Superintendent of Schools Jeff Solan is asking for nearly $4 million more in local funding than was allocated by the Cheshire Town Council last year.
It’s a big ask. It would be a big ask in normal times, but the town, state, and country are in the midst of decidedly unusual times. And unfortunately, how those times have and will impact the local and state economy remains a mystery.
What impact will the rollout of the vaccine have on the response to the pandemic? Will mitigation practices that have put several businesses in a state of limbo begin to lift soon, or will those limitations remain for several months into 2021? Even if restrictions are to be lifted sooner rather than later, how long would it be before people truly felt comfortable returning to their pre-pandemic normalcy?
And will yet another relief package be signed into law at the federal level, and what will that mean for a recovery in Connecticut?

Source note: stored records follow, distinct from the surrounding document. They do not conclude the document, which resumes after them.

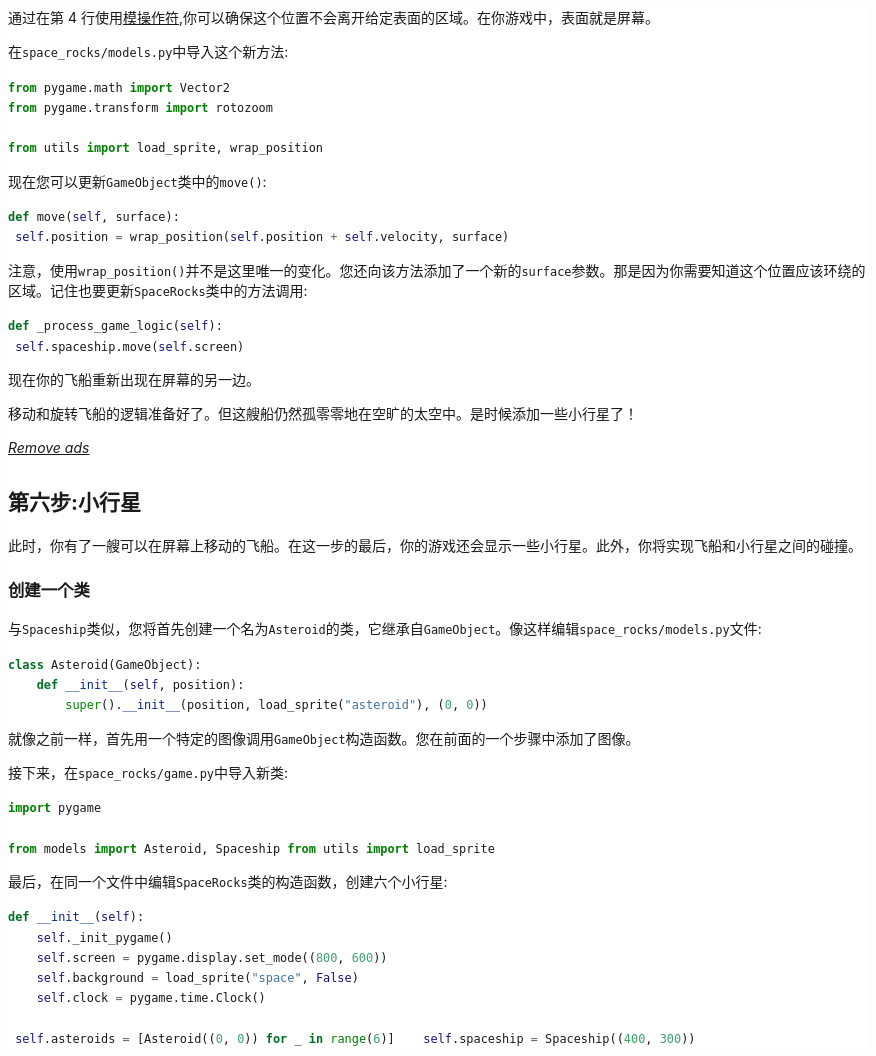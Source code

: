 通过在第 4 行使用[模操作符](https://realpython.com/python-modulo-operator/),你可以确保这个位置不会离开给定表面的区域。在你游戏中，表面就是屏幕。

在`space_rocks/models.py`中导入这个新方法:

```py
from pygame.math import Vector2
from pygame.transform import rotozoom

from utils import load_sprite, wrap_position
```

现在您可以更新`GameObject`类中的`move()`:

```py
def move(self, surface):
 self.position = wrap_position(self.position + self.velocity, surface)
```

注意，使用`wrap_position()`并不是这里唯一的变化。您还向该方法添加了一个新的`surface`参数。那是因为你需要知道这个位置应该环绕的区域。记住也要更新`SpaceRocks`类中的方法调用:

```py
def _process_game_logic(self):
 self.spaceship.move(self.screen)
```

现在你的飞船重新出现在屏幕的另一边。

移动和旋转飞船的逻辑准备好了。但这艘船仍然孤零零地在空旷的太空中。是时候添加一些小行星了！

[*Remove ads*](/account/join/)

## 第六步:小行星

此时，你有了一艘可以在屏幕上移动的飞船。在这一步的最后，你的游戏还会显示一些小行星。此外，你将实现飞船和小行星之间的碰撞。

### 创建一个类

与`Spaceship`类似，您将首先创建一个名为`Asteroid`的类，它继承自`GameObject`。像这样编辑`space_rocks/models.py`文件:

```py
class Asteroid(GameObject):
    def __init__(self, position):
        super().__init__(position, load_sprite("asteroid"), (0, 0))
```

就像之前一样，首先用一个特定的图像调用`GameObject`构造函数。您在前面的一个步骤中添加了图像。

接下来，在`space_rocks/game.py`中导入新类:

```py
import pygame

from models import Asteroid, Spaceship from utils import load_sprite
```

最后，在同一个文件中编辑`SpaceRocks`类的构造函数，创建六个小行星:

```py
def __init__(self):
    self._init_pygame()
    self.screen = pygame.display.set_mode((800, 600))
    self.background = load_sprite("space", False)
    self.clock = pygame.time.Clock()

 self.asteroids = [Asteroid((0, 0)) for _ in range(6)]    self.spaceship = Spaceship((400, 300))
```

There are no answers to these questions at the moment, and there’s little chance that perfect clarity will be possible by the time the Cheshire Town Council sits down to finalize the municipality’s overall operating budget for the fiscal year. As of now, one would likely be wise to bank on the Council erring on the side of extreme fiscal caution, which has been their modus operandi even before the pandemic hit.
However, when looking at Solan’s budget, it’s hard to argue with the need to fully fund the two pieces driving the majority of the recommended increase. Cheshire’s schools are aging and that means more maintenance is required to keep them safe and comfortable. COVID-19 has only shined an even brighter light on the need to make sure the community’s schools are up-to-date, and even when the virus no longer presents the risk it currently does, one would imagine that our post-pandemic world will require even stricter standards of hygiene and health safety protocols.

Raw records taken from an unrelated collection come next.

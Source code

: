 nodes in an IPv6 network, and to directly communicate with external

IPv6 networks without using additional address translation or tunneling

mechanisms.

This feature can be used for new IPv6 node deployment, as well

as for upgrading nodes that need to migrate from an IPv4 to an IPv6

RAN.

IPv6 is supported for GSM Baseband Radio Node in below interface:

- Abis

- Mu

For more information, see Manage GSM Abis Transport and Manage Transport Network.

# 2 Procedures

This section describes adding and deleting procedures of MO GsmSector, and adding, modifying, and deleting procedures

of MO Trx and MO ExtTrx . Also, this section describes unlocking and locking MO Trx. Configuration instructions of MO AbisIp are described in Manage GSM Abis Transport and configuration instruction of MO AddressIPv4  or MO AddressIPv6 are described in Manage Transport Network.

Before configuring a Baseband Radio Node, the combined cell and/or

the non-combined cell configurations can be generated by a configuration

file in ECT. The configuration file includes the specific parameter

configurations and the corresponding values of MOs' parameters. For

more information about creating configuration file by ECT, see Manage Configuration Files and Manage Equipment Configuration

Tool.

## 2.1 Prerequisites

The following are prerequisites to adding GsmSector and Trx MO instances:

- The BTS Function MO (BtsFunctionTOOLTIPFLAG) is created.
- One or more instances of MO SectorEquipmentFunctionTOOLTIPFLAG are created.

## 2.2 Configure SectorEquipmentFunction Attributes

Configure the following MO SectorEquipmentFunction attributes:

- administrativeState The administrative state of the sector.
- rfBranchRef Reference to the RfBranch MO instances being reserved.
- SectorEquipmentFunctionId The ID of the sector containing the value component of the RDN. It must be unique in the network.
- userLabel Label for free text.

The School Modernization Committee is currently in the process of reviewing numerous plans to tackle the overall health of the local schools, but no matter what is decided upon, such work is likely a year, at minimum, away from starting and several years from being completed. Right now, the District needs to deal with the here-and-now, and that means maintaining buildings as best as possible.
The other area of increase comes in the form of the local medical benefits fund. This is usually the portion of the school budget in which administrators can find savings once they received their final number from the Town Council, as the request is almost always more than is needed to cover the costs of claims. However, as school administrators stress each year, taking away from the fund comes with risk. If claims end up costing more than anticipated, and the fund is found to be short, the Town must find a way to fill in the gaps.
How the pandemic will impact those kinds of claims going forward remains uncertain. Many put off routine medical procedures or checkups during the last 10 months so as to avoid overcrowding hospitals or putting themselves in an environment where the virus might be most prevalent. Now, as vaccines are administered and, hopefully, risk of the virus dissipates over the next few months, many may have a renewed focus on their health.
It may leave the Town with no choice but to fund the medical benefits account fully.
So, that’s the conundrum in which the Town finds itself, and that’s not even taking into account the possibility that, if COVID-19 remains a serious concern into next fall, the District may be forced to spend even more money on added mitigation responses.
There are few good choices available to local leaders. Their adaptivity has and will continue to be put to the test. All we know is that the school budget likely gives us an important look into the overall issue facing Cheshire — what to do when more is needed but less is expected to be available.